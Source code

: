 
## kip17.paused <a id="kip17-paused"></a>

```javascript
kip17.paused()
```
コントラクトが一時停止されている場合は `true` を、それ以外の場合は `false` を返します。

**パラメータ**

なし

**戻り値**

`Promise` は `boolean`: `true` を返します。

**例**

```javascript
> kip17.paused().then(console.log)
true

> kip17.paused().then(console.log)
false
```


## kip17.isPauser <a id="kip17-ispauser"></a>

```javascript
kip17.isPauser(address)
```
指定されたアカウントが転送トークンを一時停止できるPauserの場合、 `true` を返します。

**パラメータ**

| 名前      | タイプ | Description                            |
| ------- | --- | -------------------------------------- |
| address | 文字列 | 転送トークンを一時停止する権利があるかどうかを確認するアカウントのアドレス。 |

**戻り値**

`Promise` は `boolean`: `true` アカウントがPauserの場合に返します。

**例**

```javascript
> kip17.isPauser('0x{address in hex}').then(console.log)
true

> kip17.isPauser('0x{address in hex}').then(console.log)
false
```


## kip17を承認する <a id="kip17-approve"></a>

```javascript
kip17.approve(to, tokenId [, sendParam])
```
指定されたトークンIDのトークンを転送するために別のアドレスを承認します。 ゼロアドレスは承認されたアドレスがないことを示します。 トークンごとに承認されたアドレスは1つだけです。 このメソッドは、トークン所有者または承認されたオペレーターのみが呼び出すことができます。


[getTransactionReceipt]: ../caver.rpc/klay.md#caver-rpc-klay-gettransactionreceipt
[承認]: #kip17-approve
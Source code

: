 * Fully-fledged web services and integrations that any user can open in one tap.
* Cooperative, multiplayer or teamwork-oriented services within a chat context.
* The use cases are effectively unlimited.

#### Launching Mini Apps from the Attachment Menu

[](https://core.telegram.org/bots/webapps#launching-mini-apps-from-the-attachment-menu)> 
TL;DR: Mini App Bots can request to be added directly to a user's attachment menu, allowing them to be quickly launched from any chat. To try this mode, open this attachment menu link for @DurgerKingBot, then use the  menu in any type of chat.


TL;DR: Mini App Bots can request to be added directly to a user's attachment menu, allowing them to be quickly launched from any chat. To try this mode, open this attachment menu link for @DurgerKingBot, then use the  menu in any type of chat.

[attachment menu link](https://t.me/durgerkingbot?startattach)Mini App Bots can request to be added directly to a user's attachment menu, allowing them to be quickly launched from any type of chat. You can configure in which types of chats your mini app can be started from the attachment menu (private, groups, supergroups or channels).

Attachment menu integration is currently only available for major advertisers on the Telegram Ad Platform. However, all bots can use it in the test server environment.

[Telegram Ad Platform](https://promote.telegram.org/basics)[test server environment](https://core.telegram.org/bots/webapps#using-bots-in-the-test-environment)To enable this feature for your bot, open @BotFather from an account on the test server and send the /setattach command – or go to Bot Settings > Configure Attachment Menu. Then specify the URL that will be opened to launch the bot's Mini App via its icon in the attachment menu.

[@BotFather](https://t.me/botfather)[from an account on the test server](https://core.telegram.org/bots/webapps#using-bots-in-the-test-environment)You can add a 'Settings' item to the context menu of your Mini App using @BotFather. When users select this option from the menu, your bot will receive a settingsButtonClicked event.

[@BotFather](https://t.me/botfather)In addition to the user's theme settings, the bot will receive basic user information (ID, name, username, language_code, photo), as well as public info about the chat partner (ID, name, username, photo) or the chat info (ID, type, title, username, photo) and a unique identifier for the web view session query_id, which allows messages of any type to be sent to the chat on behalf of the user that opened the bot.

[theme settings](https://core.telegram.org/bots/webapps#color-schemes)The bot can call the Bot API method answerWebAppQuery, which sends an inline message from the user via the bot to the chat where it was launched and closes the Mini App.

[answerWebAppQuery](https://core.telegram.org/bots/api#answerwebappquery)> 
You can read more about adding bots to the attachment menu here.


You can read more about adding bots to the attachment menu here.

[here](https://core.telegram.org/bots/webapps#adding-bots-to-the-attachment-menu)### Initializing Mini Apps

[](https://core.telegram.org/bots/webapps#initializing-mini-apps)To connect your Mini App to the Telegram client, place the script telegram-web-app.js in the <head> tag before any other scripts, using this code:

◆ ◆ ◆ ◆ ◆ ◆ ◆

Problem to work on: Every line that holds the word "services" should be copied from the listing.

Answer to the exercise:
: * Fully-fledged web services and integrations that any user can open in one tap.
* Cooperative, multiplayer or teamwork-oriented services within a chat context.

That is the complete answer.